*** Opening of DATA ***

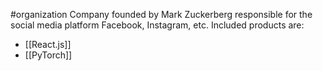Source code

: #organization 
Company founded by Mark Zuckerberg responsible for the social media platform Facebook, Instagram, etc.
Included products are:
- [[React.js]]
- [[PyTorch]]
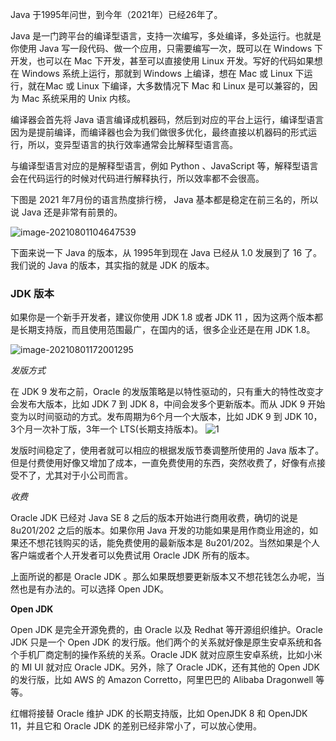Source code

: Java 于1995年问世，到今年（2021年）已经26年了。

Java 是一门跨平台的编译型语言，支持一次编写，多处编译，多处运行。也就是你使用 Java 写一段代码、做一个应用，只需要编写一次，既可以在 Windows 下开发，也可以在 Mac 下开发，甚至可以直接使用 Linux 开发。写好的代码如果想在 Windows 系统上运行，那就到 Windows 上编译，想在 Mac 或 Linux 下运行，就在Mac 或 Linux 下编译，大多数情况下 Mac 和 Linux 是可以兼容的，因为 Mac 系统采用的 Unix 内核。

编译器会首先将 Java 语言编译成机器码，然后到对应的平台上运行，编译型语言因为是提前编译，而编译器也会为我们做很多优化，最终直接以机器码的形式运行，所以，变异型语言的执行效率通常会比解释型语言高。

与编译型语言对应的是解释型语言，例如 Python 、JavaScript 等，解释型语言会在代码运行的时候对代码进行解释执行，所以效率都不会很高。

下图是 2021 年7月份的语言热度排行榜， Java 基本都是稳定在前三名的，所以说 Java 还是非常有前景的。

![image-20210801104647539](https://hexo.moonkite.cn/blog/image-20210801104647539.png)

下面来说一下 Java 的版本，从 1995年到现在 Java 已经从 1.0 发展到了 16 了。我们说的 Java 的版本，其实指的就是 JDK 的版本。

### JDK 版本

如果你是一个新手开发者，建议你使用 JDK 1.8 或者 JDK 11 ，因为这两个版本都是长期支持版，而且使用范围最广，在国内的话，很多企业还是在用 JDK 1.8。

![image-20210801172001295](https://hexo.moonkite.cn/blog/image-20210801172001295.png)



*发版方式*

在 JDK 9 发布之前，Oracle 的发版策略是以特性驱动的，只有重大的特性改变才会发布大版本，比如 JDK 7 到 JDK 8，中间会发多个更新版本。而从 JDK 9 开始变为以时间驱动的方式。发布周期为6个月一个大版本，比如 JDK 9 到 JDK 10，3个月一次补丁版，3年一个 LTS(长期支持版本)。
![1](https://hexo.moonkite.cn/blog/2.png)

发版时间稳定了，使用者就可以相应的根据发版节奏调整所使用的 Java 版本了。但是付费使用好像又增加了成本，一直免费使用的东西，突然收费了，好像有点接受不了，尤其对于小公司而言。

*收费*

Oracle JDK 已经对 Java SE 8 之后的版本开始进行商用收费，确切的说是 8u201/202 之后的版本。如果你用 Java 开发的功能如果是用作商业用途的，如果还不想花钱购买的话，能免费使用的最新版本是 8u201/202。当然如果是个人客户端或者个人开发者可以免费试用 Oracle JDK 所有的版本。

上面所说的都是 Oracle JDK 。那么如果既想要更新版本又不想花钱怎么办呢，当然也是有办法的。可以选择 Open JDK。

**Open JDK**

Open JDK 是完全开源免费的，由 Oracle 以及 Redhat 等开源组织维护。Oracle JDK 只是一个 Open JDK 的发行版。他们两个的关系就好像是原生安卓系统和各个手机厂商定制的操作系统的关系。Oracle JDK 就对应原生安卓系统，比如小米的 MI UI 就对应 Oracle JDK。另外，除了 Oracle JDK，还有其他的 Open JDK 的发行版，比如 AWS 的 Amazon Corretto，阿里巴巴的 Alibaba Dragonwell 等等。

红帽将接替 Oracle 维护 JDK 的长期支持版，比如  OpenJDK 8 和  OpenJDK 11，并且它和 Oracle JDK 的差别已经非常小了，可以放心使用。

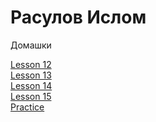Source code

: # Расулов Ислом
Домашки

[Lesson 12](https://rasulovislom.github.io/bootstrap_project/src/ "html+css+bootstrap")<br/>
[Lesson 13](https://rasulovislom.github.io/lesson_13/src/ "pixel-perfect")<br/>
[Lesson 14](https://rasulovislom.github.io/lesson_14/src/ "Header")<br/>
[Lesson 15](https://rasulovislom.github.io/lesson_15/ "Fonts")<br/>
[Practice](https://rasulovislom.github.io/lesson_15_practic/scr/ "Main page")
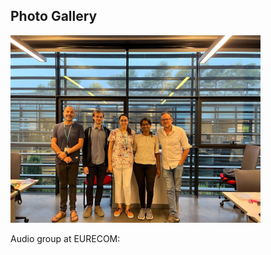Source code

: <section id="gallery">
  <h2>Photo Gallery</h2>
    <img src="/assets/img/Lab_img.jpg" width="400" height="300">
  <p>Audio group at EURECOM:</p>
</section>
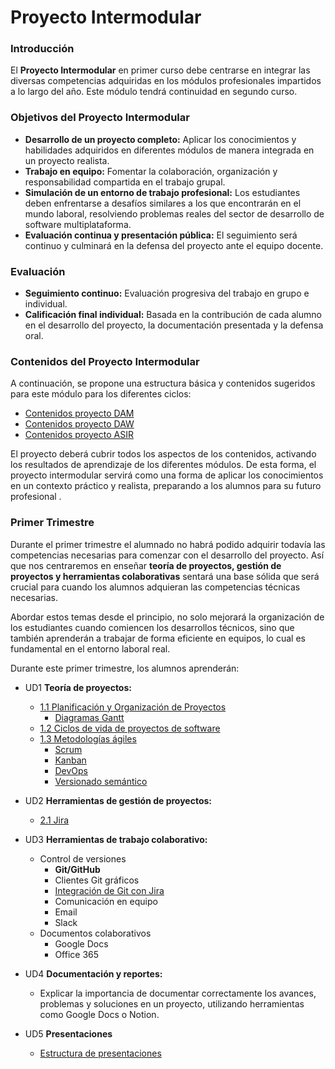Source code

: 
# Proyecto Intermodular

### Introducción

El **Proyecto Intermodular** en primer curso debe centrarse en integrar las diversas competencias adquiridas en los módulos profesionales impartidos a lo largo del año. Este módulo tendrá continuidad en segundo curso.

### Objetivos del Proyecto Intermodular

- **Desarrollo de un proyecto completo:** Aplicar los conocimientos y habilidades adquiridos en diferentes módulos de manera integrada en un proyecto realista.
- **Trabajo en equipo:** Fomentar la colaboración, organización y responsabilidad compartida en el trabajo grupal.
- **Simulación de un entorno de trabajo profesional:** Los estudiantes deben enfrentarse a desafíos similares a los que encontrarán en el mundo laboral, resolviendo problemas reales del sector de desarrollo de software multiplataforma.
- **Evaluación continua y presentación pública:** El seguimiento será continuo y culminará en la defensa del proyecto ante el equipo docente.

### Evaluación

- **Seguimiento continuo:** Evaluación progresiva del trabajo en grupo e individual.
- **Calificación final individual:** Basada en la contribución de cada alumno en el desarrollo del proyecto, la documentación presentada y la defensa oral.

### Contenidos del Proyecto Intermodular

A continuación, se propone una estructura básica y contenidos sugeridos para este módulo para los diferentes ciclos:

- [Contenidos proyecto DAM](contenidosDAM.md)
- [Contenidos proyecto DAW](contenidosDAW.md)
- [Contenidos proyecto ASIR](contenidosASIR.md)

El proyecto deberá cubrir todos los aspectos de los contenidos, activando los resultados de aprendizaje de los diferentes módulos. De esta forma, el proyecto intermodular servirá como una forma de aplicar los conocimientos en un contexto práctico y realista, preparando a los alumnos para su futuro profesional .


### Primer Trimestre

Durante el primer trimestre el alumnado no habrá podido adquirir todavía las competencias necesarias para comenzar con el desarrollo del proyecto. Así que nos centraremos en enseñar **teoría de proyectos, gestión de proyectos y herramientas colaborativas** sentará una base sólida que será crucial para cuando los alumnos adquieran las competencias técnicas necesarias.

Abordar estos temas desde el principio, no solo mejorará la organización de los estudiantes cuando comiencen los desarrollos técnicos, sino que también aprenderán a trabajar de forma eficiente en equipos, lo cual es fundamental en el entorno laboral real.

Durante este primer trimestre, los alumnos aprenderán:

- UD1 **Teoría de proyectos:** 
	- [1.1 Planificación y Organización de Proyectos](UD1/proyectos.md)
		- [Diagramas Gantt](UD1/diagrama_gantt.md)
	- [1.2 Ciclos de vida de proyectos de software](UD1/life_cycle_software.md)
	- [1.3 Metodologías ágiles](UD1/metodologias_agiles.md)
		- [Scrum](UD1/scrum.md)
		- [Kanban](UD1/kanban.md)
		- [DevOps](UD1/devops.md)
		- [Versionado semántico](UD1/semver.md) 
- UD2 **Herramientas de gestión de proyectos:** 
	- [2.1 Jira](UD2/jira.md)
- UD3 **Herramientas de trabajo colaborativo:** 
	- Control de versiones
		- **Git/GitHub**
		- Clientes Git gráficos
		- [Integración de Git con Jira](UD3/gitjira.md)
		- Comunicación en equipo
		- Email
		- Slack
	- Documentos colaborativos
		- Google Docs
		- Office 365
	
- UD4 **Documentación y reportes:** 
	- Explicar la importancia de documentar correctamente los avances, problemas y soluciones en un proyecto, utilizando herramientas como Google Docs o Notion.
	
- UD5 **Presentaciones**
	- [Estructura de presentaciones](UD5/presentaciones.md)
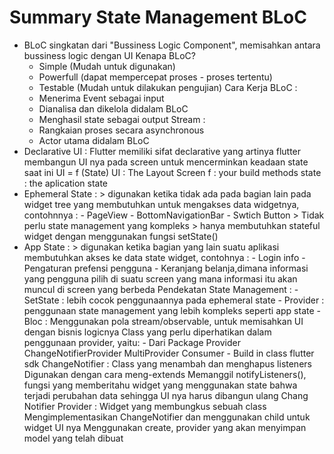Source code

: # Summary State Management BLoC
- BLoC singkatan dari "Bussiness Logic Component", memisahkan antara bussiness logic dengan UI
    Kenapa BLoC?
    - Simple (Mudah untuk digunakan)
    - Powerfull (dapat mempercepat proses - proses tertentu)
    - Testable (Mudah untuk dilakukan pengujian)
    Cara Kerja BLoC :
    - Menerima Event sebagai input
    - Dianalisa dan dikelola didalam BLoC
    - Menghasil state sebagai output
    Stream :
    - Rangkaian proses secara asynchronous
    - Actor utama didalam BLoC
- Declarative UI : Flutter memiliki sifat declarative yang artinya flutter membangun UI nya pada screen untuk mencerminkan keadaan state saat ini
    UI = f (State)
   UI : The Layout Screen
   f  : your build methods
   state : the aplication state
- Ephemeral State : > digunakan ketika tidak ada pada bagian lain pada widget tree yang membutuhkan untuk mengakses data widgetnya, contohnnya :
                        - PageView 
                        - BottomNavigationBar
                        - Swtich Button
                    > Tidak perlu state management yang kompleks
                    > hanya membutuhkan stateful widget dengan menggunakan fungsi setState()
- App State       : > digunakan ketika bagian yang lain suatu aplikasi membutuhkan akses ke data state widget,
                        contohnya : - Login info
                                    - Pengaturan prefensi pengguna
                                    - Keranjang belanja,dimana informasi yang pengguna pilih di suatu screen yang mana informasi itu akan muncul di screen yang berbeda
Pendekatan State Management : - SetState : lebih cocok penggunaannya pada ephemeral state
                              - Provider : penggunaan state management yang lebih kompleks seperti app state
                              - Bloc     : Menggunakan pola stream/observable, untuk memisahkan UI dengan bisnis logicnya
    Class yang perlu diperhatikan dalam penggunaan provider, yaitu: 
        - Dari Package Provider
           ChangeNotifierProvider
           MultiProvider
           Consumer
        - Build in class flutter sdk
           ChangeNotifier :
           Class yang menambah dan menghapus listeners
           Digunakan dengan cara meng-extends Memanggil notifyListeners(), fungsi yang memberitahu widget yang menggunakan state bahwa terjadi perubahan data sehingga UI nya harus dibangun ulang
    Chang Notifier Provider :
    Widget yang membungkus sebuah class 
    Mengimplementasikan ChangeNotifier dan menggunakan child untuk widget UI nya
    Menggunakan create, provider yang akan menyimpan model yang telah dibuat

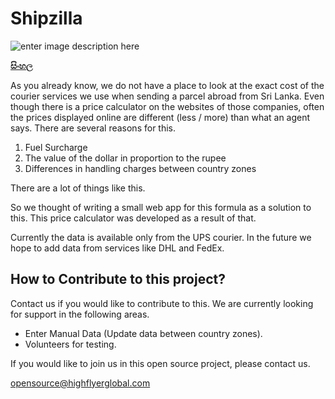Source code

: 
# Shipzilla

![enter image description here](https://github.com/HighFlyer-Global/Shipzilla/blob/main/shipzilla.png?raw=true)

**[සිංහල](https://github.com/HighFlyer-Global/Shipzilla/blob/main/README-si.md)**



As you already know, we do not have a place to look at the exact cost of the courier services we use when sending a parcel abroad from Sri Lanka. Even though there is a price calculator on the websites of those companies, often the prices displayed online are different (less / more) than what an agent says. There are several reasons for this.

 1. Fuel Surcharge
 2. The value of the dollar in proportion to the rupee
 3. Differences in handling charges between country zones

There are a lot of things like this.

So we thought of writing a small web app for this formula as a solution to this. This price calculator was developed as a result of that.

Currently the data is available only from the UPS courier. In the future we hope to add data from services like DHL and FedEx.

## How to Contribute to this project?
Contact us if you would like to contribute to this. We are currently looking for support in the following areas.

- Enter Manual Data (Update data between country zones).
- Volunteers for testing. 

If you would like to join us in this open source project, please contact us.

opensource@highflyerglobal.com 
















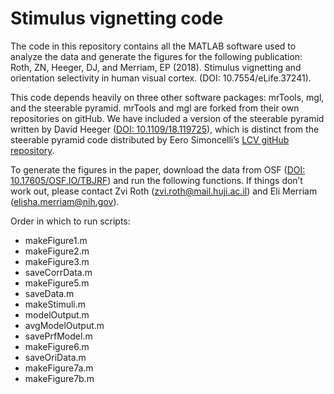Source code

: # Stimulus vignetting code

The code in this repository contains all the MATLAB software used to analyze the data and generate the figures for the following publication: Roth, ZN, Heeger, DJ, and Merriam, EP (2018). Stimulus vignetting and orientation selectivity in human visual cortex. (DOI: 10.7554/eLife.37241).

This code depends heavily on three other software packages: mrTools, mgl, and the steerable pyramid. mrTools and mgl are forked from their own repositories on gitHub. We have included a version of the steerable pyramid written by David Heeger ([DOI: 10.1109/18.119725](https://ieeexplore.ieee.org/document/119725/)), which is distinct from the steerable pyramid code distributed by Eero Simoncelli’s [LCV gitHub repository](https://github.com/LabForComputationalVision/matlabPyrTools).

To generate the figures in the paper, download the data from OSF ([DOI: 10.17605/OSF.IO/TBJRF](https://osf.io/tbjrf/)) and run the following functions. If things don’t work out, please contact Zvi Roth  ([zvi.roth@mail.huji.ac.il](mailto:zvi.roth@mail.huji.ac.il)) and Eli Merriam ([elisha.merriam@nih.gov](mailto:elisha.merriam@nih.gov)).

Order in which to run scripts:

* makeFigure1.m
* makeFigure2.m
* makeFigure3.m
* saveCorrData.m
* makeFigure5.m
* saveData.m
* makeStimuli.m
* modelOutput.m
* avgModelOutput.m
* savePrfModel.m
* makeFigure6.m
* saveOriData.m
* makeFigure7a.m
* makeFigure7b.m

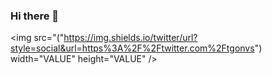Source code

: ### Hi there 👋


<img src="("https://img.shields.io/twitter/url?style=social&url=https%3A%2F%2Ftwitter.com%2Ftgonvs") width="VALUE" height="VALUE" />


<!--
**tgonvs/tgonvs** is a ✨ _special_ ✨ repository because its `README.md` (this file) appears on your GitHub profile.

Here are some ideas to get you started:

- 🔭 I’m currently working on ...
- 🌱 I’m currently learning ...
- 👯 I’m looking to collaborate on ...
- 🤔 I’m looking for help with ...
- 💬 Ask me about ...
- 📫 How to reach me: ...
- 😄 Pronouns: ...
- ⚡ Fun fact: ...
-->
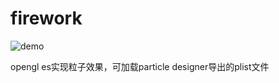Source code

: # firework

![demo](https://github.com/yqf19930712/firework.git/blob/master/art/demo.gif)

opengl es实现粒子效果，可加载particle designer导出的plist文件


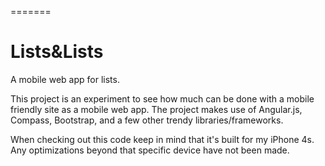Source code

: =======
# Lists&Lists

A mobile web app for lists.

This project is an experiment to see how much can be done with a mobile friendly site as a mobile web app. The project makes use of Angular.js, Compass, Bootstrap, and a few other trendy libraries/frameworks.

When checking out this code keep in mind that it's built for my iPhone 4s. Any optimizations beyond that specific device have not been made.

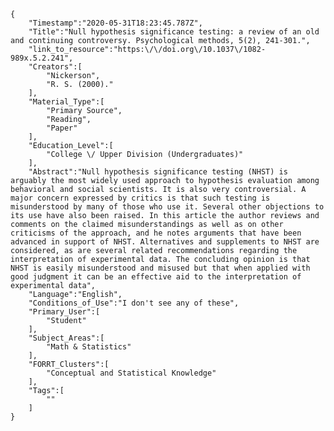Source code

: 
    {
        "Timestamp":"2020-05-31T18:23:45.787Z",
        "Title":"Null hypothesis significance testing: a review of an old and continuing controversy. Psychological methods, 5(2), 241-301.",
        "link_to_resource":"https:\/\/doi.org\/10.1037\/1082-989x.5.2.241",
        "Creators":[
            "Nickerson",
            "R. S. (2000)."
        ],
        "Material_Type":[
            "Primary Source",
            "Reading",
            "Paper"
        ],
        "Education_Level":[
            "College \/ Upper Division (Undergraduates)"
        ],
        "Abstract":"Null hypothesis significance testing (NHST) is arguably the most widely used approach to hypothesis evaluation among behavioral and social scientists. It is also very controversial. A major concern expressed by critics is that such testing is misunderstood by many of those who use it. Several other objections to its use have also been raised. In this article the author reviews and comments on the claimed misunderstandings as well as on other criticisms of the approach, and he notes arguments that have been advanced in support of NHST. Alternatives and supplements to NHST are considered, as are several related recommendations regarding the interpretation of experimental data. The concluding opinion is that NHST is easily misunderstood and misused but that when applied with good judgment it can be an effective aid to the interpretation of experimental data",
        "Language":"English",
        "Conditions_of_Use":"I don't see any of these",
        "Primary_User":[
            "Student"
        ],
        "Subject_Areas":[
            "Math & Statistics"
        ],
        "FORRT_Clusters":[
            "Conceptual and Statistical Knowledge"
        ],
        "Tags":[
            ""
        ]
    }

*** Close of DATA ***

* WHAT YOU ARE ASKED TO DO
Find the word "other" in the material, then list each line that holds it.

* EXPECTED OUTPUT
This code depends heavily on three other software packages: mrTools, mgl, and the steerable pyramid. mrTools and mgl are forked from their own repositories on gitHub. We have included a version of the steerable pyramid written by David Heeger ([DOI: 10.1109/18.119725](https://ieeexplore.ieee.org/document/119725/)), which is distinct from the steerable pyramid code distributed by Eero Simoncelli’s [LCV gitHub repository](https://github.com/LabForComputationalVision/matlabPyrTools).
This project is an experiment to see how much can be done with a mobile friendly site as a mobile web app. The project makes use of Angular.js, Compass, Bootstrap, and a few other trendy libraries/frameworks.
        "Abstract":"Null hypothesis significance testing (NHST) is arguably the most widely used approach to hypothesis evaluation among behavioral and social scientists. It is also very controversial. A major concern expressed by critics is that such testing is misunderstood by many of those who use it. Several other objections to its use have also been raised. In this article the author reviews and comments on the claimed misunderstandings as well as on other criticisms of the approach, and he notes arguments that have been advanced in support of NHST. Alternatives and supplements to NHST are considered, as are several related recommendations regarding the interpretation of experimental data. The concluding opinion is that NHST is easily misunderstood and misused but that when applied with good judgment it can be an effective aid to the interpretation of experimental data",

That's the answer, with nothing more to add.